Capítulo XXII - Vaidade

85 6 6
                                    

E acordei, despertei não do meu sono profundo, mas de um profundo e intenso sonho que quase me levou. Na verdade, nem sei se for um sonho. O real está se misturando com o imaginário numa dança de corpos que ainda me deixa tonta pelo ritmo contagiante.

            - Já acordou minha querida? – e a primeira pessoa que viu foi Pandora, sentada na beira da cama com a mesma roupa de ontem. Tentou se mexer, mas todo o seu corpo doía – não minha filha, fique quieta descansando. Tente não se mover, quer alguma coisa?

            - Pandora, eu quero ir embora. – disse resistindo à dor que seus ouvidos lhe causavam de fora para dentro por ter escutado todas as confissões – já ouvi tudo que tinha para ouvir.

            - Não, você ainda não ouviu a história toda.

            - Então termine de derrubar o muro porque os buracos que foram feitos nele já o deixaram fraco.

            - Perpetua e Perséfone são suas irmãs. – estava anestesiada e isso não a abalou tanto. Só conseguiu com que ela pensasse um pouco, a diferença de idade era clara, um ano entre as duas filhas da sua tia e Francisquinha tinha a mesma idade de Perséfone então o pai dela tinha conhecido Pandora antes de ter um filho com a Maria Cecília e quando estava com ela ainda teve outra filha com Pandora. Isso estava fazendo com que ela ficasse tonta e não conseguisse entender o que realmente aconteceu.

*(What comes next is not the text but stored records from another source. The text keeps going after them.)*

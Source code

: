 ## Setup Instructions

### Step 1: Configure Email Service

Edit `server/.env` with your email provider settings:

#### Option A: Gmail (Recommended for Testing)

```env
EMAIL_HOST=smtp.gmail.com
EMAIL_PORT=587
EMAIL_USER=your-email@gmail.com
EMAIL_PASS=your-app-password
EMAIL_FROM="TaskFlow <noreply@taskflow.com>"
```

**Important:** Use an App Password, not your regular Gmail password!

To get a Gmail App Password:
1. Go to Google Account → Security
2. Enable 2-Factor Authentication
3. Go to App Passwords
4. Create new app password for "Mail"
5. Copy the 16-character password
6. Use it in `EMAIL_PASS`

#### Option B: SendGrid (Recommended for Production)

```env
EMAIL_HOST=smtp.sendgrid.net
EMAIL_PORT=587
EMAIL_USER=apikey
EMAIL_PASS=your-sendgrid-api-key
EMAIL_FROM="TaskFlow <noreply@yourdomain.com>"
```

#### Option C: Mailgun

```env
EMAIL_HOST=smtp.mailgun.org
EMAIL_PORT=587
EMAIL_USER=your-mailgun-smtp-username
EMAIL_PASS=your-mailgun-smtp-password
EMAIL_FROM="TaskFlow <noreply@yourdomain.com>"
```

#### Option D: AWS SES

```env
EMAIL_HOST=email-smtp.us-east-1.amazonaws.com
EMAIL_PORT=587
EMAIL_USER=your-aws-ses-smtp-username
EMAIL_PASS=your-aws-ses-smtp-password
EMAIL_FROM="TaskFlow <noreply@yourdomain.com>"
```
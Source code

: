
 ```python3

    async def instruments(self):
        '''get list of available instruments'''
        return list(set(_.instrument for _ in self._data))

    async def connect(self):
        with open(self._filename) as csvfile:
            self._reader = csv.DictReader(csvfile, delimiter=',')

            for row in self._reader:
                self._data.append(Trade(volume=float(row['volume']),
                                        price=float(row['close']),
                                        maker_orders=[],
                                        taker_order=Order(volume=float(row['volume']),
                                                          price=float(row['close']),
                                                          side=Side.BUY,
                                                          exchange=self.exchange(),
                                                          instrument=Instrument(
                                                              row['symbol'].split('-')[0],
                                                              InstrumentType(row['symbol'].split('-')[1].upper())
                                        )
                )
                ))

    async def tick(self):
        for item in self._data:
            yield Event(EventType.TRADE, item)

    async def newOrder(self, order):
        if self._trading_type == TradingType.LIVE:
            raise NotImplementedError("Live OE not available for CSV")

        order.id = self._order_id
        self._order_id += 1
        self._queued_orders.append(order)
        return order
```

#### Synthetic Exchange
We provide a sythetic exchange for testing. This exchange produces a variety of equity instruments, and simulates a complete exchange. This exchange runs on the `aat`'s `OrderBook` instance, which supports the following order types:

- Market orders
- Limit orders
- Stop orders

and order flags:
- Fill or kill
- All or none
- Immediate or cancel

            - Eu estou ficando louca, meu pai ele conheceu a minha mãe antes ou depois da minha tia? – perguntou sem rodeios porque sabia que Pandora era uma caixa de segredos daquela família.

            - Seu pai nunca lhe contou como conheceu sua mãe? Não era bem uma roça, era só um punhado de terra em meio as grandes fazendas que se estendiam por uma região que eu não me recordo. Ele me contou que na sua mocidade viu uma menina completamente nua correndo com as outras crianças e ficou apaixonado. Não era uma mulher formada, mas o jeito estava lhe deixando perdido de amor. Depois ele viajou para o Rio para ficar com a avó e quando voltou encontrou com a sua mãe, se casou e depois de três anos teve você. Nesse espaço de tempo, o casamento e o seu nascimento ele conheceu Petúnia e tudo aconteceu. – passou a mão nos cabelos – Eu era um tipo de ouvinte que não queria ouvir, as noticias chegavam a mim sem nem ao menos ser perguntada se queria ou não saber.

            - Então porque ele me deixou com minha tia e não com você?

            - Ele sabia que eu conhecia essa história de cor e salteado e não iria arriscar que eu a contasse, então mandou você para a primeira pessoa mais confiável: sua tia – sua tia, essas duas palavras não soam como antigamente, estão com um peso mais leve. Eu a considerava como uma mãe por ter estado ao meu lado e na verdade ela era a minha madrasta.

- Eu não posso mais ficar aqui, não me sinto confortável, nada aqui é meu. Quando eu respiro o ar pesa nos meus pulmões, como se eu estivesse pecando.

- Me diga um lugar que você pode ficar. - disse num tom desafiador achando que teria dado um xeque-mate, mas se movel com um peão.

- Não sei, eu ainda não pensei nisso. - Francisquinha estava a deixando sentir um pouco do gosto da vitória.

- Voltar para a casa da sua madrasta... - cortou a mulher com a frase que ela mais temia.

- Não, talvez a casa daquela mulher no Rio.

Foi como matar um coelho sem nem uma cajadada. Só conhecia o Rio por relatos e fotos, seria interessante morar lá. Sentir novos ares, apreciar uma nova paisagem.

- A sua avó?

- Sim

- A sua avó é uma das mais ricas de lá e também uma das mais avarentas. - disse tentando me convencer a não ir.